● **Your task**:
Below are the entries; return every line among them that holds the word "which".
Content starts
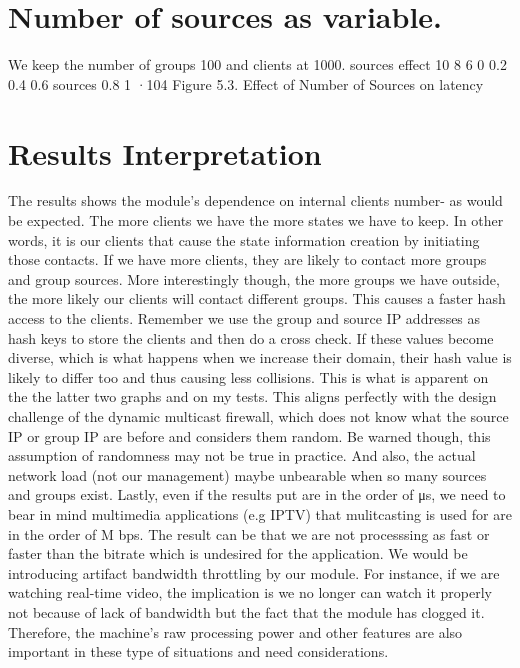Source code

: \section{Number of sources as variable.} We keep the number of groups 100
and clients at 1000.
sources effect
10
8
6
0
0.2
0.4
0.6
sources
0.8
1
·104
Figure 5.3. Effect of Number of Sources on latency
\section{Results Interpretation}
The results shows the module’s dependence on internal clients number- as would
be expected. The more clients we have the more states we have to keep. In other
words, it is our clients that cause the state information creation by initiating those
contacts. If we have more clients, they are likely to contact more groups and group
sources.
More interestingly though, the more groups we have outside, the more likely
our clients will contact different groups. This causes a faster hash access to the
clients. Remember we use the group and source IP addresses as hash keys to store
the clients and then do a cross check. If these values become diverse, which is
what happens when we increase their domain, their hash value is likely to differ
too and thus causing less collisions. This is what is apparent on the the latter
two graphs and on my tests. This aligns perfectly with the design challenge of
the dynamic multicast firewall, which does not know what the source IP or group
IP are before and considers them random. Be warned though, this assumption of
randomness may not be true in practice. And also, the actual network load (not
our management) maybe unbearable when so many sources and groups exist.
Lastly, even if the results put are in the order of μs, we need to bear in mind
multimedia applications (e.g IPTV) that mulitcasting is used for are in the order of
M bps. The result can be that we are not processsing as fast or faster than the bitrate
which is undesired for the application. We would be introducing artifact bandwidth
throttling by our module. For instance, if we are watching real-time video, the
implication is we no longer can watch it properly not because of lack of bandwidth
but the fact that the module has clogged it. Therefore, the machine’s raw processing
power and other features are also important in these type of situations and need
considerations.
Content ends
● **Response box**:
the clients and then do a cross check. If these values become diverse, which is
the dynamic multicast firewall, which does not know what the source IP or group
which is undesired for the application. We would be introducing artifact bandwidth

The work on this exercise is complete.